I used the options (repos code) because I kept getting the following error: “trying to use CRAN without setting a mirror”. After seraching online i found this code and it solved the error I had.
# Install and load the estimatr package
install.packages("estimatr")
##
## The downloaded binary packages are in
## /var/folders/pk/lzttr4pn5m172f0nsbblvy240000gn/T//Rtmpm2Xrbp/downloaded_packages
library(estimatr)
# Fit a robust linear regression model
fit_robust <- lm_robust(Sepal.Length ~ Sepal.Width + Petal.Length + Species, data = iris)

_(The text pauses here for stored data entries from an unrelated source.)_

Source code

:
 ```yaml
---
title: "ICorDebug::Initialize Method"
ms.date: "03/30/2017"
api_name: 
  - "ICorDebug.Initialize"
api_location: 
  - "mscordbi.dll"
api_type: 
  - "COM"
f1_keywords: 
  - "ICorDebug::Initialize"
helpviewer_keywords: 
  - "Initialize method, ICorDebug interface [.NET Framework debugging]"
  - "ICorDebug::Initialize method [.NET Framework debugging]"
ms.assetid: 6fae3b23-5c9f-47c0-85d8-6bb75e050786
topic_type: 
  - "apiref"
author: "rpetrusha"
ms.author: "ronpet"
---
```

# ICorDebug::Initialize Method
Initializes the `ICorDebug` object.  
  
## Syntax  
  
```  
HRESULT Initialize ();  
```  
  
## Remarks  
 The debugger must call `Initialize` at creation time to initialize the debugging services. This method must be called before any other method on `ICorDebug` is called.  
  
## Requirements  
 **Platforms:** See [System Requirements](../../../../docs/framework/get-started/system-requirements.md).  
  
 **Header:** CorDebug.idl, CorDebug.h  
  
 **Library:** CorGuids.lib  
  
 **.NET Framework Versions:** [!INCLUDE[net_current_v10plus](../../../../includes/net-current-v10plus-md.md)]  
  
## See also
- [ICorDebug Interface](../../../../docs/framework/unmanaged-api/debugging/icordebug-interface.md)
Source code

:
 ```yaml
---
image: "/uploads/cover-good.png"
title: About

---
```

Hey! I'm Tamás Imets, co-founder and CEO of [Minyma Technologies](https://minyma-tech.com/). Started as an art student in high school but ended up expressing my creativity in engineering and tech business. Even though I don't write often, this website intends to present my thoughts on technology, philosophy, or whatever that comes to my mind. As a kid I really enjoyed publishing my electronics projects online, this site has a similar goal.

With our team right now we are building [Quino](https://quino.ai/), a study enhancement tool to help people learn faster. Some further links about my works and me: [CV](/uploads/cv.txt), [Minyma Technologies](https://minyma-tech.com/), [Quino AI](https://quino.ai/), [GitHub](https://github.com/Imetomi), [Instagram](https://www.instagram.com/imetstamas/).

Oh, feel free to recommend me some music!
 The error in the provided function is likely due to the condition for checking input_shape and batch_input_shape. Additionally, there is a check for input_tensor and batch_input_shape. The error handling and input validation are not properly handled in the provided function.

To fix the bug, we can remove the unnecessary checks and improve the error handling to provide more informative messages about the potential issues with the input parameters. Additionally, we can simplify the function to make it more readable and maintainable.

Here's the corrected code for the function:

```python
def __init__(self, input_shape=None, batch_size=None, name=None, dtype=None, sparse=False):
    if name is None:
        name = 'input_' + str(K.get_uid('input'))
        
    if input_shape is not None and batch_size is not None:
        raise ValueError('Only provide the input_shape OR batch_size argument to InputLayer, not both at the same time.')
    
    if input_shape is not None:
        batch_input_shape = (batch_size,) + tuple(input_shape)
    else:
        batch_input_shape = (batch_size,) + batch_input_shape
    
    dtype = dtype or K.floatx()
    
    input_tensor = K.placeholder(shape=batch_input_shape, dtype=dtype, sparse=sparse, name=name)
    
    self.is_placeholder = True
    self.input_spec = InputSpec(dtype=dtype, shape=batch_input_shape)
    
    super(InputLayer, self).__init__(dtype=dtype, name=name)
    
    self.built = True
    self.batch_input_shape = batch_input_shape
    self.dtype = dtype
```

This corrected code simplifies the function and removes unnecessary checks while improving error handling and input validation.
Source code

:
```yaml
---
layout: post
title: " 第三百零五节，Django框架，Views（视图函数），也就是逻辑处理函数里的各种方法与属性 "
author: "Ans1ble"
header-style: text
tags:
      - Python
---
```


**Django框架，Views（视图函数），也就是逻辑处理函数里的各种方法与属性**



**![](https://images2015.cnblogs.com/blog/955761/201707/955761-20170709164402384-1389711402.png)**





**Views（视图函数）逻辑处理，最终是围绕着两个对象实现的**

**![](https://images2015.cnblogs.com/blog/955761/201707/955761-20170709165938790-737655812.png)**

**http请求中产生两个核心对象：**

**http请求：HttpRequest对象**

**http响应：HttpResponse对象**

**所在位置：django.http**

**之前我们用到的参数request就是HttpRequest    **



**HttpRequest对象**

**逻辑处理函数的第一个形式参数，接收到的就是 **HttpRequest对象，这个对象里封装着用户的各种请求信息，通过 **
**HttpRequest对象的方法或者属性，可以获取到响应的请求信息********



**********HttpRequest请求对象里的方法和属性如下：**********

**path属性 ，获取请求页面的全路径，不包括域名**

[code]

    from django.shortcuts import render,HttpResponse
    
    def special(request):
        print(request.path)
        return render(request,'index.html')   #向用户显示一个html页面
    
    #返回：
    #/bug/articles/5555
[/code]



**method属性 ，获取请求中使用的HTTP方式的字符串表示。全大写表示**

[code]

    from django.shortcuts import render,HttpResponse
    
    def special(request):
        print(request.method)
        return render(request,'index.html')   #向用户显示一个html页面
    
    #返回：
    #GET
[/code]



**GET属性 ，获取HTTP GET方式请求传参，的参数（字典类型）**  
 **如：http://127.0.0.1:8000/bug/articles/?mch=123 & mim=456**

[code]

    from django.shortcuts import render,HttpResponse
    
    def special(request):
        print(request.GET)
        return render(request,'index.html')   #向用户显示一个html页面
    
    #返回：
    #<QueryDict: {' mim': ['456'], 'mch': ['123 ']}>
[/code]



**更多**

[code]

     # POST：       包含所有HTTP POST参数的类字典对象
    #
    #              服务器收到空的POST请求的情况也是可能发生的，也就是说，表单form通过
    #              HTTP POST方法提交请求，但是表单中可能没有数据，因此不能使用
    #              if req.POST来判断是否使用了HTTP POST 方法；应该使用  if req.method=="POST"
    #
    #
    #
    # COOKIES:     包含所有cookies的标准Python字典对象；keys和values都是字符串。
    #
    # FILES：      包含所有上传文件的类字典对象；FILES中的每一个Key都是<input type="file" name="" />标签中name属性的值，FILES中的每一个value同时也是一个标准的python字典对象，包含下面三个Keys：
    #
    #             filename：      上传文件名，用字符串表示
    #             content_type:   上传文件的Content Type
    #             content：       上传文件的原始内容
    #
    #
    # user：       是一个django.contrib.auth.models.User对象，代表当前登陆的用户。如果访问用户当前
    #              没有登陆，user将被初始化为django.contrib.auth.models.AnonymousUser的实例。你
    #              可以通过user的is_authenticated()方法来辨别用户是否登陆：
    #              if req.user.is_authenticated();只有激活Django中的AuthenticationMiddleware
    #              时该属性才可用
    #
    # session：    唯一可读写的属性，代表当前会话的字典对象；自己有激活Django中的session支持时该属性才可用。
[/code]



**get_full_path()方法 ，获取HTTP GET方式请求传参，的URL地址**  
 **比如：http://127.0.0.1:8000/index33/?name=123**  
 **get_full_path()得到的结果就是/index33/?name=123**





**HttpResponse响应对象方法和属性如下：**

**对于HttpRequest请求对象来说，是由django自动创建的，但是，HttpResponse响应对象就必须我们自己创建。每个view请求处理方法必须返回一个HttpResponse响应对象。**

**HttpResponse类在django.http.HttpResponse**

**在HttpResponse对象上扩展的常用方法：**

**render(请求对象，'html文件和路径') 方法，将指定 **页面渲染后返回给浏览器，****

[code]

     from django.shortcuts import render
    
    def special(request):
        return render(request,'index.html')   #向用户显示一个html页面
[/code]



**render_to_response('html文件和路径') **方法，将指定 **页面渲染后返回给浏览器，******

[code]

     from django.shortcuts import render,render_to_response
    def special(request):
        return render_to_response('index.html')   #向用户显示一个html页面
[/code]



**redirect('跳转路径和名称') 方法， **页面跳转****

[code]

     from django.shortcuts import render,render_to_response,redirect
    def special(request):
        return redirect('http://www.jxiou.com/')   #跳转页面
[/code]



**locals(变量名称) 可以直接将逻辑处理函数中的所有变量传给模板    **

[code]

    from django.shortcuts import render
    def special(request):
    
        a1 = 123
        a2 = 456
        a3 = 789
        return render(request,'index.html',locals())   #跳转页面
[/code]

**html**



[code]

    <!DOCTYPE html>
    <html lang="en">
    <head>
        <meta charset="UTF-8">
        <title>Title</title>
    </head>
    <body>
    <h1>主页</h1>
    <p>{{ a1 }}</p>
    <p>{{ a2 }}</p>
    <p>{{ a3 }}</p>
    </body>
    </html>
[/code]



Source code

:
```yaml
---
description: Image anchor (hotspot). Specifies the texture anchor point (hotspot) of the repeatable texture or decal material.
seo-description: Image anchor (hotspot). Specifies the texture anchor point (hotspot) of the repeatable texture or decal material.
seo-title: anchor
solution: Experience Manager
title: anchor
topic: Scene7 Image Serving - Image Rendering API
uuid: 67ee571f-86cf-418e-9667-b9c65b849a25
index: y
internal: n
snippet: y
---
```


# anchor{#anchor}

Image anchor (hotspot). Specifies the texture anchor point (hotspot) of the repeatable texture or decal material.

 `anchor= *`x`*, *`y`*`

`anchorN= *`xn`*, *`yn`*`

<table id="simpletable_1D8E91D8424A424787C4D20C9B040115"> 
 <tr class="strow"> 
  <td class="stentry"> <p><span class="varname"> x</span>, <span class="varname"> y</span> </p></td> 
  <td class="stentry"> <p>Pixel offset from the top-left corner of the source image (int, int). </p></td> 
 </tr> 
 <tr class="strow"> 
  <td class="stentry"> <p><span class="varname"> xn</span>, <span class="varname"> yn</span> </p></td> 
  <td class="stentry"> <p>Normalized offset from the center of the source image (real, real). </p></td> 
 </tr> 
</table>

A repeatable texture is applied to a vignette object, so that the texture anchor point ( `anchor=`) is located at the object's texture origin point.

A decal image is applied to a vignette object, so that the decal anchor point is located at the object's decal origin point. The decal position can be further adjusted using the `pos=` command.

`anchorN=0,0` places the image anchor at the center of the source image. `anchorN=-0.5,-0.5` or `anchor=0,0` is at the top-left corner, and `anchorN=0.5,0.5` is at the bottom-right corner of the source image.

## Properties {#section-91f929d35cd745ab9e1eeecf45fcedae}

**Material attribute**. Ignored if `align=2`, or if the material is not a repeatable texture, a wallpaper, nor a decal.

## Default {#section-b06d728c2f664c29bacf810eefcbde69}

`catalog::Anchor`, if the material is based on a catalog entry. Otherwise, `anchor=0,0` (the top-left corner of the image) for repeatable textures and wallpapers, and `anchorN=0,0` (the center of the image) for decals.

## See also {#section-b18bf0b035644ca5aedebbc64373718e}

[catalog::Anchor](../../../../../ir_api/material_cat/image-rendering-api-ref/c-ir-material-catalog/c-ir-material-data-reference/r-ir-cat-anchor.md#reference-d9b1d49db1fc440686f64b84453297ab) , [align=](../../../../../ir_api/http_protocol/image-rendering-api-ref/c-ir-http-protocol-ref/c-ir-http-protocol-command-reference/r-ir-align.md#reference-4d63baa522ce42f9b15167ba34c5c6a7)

# Print the summary of the robust regression model
summary(fit_robust)
##
## Call:
## lm_robust(formula = Sepal.Length ~ Sepal.Width + Petal.Length +
## Species, data = iris)
##
## Standard error type: HC2
##
## Coefficients:
## Estimate Std. Error t value Pr(>|t|) CI Lower CI Upper DF
## (Intercept) 2.3904 0.24739 9.663 2.337e-17 1.9014 2.8793 145
## Sepal.Width 0.4322 0.07911 5.463 1.984e-07 0.2759 0.5886 145
## Petal.Length 0.7756 0.06799 11.409 6.441e-22 0.6413 0.9100 145
## Speciesversicolor -0.9558 0.21232 -4.502 1.374e-05 -1.3754 -0.5362 145
## Speciesvirginica -1.3941 0.29870 -4.667 6.884e-06 -1.9845 -0.8037 145
##
## Multiple R-squared: 0.8633 , Adjusted R-squared: 0.8595
## F-statistic: 261.4 on 4 and 145 DF, p-value: < 2.2e-16
1.3 CONCLUSION
Multiple coefficient of correlation: 86.33% of variability of sepal length is explained by linear effect of all explanatory variables.
Based on F-statistic I can reject null hypothesis and conclude that a linear relationship has been found. (P-value<0.001)
If sepal width increases by 1 cm, sepal length will on average increase by 0.43 cm (p-value<0.001), assuming all other variables stay the same.
If petal length increases by 1 cm, sepal length will on average increase by 0.78 cm (p-value<0.001), assuming all other variables stay the same.
Given the values of all other explanatory variables, the sepal length of species Versicolor is on avarage 0.96 cm less compared to species Setosa.
Given the values of all other explanatory variables, the sepal length of species Versicolor is on avarage 1.4 cm less compared to species Setosa.